Making a real effort…
When an American president jokes that he's "chuffed to bits" about hosting a British prime minister you know that a real effort's being made.
Today at the White House David and Samantha Cameron were greeted not just by marching bands and a 19-gun salute, but also by Barack Obama telling thousands of guests on the South Lawn here in Washington that the relationship - call it special, call it essential, call it what you like - was the strongest it had ever been.
Its backbone, the president said, was the countries' two militaries. Whilst careful to insist there was no rush to the exit in Afghanistan, both leaders made clear that next year Afghan troops will start to take the lead combat role, allowing more British and American troops to come home.

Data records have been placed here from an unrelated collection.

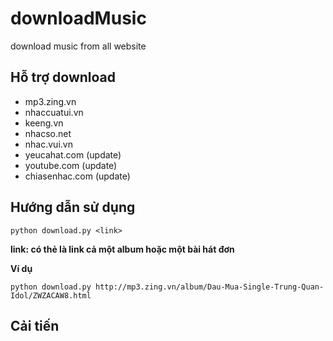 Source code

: downloadMusic
=============

download music from all website

## Hỗ trợ download
- mp3.zing.vn
- nhaccuatui.vn
- keeng.vn
- nhacso.net
- nhac.vui.vn
- yeucahat.com (update)
- youtube.com (update)
- chiasenhac.com (update)

## Hướng dẫn sử dụng 
```
python download.py <link>
```
**link: có thẻ là link cả một album hoặc một bài hát đơn**

**Ví dụ**

```
python download.py http://mp3.zing.vn/album/Dau-Mua-Single-Trung-Quan-Idol/ZWZACAW8.html
```
## Cải tiến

David Cameron said: "Britain has fought alongside America every day since the start, we have 9,500 men and women still serving there. More than 400 have given their lives and today again we commemorate each and every one of them. But we will not give up on this mission because Afghanistan must never again be a safe haven for al Qaeda to launch attacks against us."
On Syria, the prime minister's frustration that more couldn't be done to remove President Assad was clear. Both leaders confirmed that they'd examined military options in Syria, but believed that the quickest solution would come from what the prime minister called "transition not revolution", what Barack Obama called "a soft not a hard landing".

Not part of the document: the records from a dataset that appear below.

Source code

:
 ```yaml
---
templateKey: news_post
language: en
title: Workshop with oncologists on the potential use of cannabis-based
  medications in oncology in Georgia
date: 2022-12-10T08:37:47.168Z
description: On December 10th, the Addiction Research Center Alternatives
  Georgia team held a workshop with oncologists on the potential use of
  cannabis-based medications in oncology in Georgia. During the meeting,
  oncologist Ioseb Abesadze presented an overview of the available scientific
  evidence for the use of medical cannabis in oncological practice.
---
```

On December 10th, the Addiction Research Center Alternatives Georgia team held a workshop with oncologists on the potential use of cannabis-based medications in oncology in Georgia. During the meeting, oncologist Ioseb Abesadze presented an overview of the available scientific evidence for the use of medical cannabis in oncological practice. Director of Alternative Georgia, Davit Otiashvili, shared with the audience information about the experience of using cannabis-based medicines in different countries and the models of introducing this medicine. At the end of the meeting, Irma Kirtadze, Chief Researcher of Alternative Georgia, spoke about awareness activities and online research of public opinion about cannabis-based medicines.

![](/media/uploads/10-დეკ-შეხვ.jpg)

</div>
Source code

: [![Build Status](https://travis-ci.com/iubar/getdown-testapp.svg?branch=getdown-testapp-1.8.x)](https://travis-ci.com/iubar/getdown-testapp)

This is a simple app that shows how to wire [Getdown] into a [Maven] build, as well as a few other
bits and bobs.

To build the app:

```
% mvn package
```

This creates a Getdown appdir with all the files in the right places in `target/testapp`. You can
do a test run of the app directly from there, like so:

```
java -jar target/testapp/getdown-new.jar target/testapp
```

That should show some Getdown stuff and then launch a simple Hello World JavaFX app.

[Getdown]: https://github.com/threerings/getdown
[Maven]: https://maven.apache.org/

The strongest words of all today, though, came on Iran, with a stark warning from the president.
Barack Obama said: "They should understand that because the international community has applied so many sanctions, because we have employed so many of the options that are available to us to persuade Iran to take a different course, that the window for solving this issue diplomatically is shrinking."
In other words, Israel might choose to take military action against Iran soon, raising awkward questions for the US and the UK.
Today little new may seem to have been announced, but the leaders of a relationship forged by war considered how to end one and whether it would be possible to avoid two more.